Sam Altman’s blog post on employee equity has started a much-needed conversation in the startup world. With a typical equity grant, most employees will not come out ahead given the lower salary of a startup over an established company. This presents considerable challenges for recruiting software engineers (especially experienced software engineers) to join startups. As Hacker News user marvin puts it:

Has anyone stopped to think what a massive failing of the startup part of the industry this is? Practically everything I read online indicates that if you consider your stock options to have any value at all even in a moderately successful company, you are a major sucker and about to get exploited.

Surely this must reduce the quality of the talent pool available to new startups, as the experienced developers conclude that other options are a better use of their time.

There’s a cynical reason why startups should grant more equity: many employees do not receive the equity they were granted. Therefore the cost of granting equity to employees is lower than the face value.

There’s three reasons for this.

First, the tenure at startups is typically shorter than the vesting period for the stock options. While equity is intended as a tool to retain employees, people still leave before they are fully vested. If a startup grants an employee 0.5% and they leave after two years, they will end up with only 0.25%. The unvested shares are returned to the option pool.
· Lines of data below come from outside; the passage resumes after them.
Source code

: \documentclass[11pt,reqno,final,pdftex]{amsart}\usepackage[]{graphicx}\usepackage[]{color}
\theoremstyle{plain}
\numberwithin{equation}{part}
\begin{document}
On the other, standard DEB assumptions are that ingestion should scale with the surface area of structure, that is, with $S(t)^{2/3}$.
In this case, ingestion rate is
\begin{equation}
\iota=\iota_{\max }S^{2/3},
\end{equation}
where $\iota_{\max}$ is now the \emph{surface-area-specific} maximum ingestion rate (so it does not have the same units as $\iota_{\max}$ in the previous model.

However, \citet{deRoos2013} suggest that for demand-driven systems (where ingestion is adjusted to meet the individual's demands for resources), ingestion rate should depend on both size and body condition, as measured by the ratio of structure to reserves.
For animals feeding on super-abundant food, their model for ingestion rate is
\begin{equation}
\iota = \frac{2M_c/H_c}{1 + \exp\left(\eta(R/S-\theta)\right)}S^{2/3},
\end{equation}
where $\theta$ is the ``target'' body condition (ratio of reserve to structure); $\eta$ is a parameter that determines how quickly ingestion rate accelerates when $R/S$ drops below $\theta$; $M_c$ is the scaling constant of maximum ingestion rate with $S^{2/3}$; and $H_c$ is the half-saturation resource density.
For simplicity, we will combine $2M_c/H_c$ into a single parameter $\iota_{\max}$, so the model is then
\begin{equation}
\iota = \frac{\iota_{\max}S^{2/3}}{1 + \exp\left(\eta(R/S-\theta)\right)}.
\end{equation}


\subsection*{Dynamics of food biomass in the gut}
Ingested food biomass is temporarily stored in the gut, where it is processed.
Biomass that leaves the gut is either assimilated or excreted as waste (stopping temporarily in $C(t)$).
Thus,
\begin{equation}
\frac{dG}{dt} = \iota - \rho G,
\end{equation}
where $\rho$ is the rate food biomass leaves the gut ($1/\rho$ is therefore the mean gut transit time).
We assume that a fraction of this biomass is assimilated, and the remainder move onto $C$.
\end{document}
Partially vested employees must make a calculation: now that they know more about the company, is it worth staying to vest the rest of their shares? This is one reason why Andy Rachleff’s Wealthfront Equity Plan includes regular grants of significant amount of new stock options.

Second, when an employee leaves the company, they must decide whether the buy their options. The cash outlay for this can be significant. Even if the employee has the cash to buy the options, they may weigh the chances of the stock becoming liquid and decide not to purchase them. Worse, if they company has raised a round of funding since they have joined, the employee will have to pay taxes on the difference between their grant price and the current value (David Weekly’s guide to stock options has a good explanation of the “AMT bear trap”). Again, the employee may decide that paying a big chunk of taxes now on stock that may have value later isn’t worth it. If the employee doesn’t buy their options, the options will be returned to the option pool.

Third, a reason that’s less favorable for startups is that there’s a very real chance that all the equity in the company is worthless. The company may completely fail, in which case the equity will be worth zero; or be acqui-hired, in which case the compensation will mostly be based on retention agreements, not equity in the original company.

Sometimes buying options is a no-brainer, but most of the time it is not clear-cut. Even a decent exit at $100M (a fairly rare occurrence) leaves most employees with little liquidity. In a typical startup, an employee must value the options based on not only the chance that the company will do well, but that they will still be with the company when it exits. Since startups grant options that are frequently unclaimed, they can afford to grant more. This would dilute founders somewhat more, and may complicate relationships with investors, but this dilution will only really be felt if the company is successful and it seems fair that that success be shared with the employees that helped make it possible.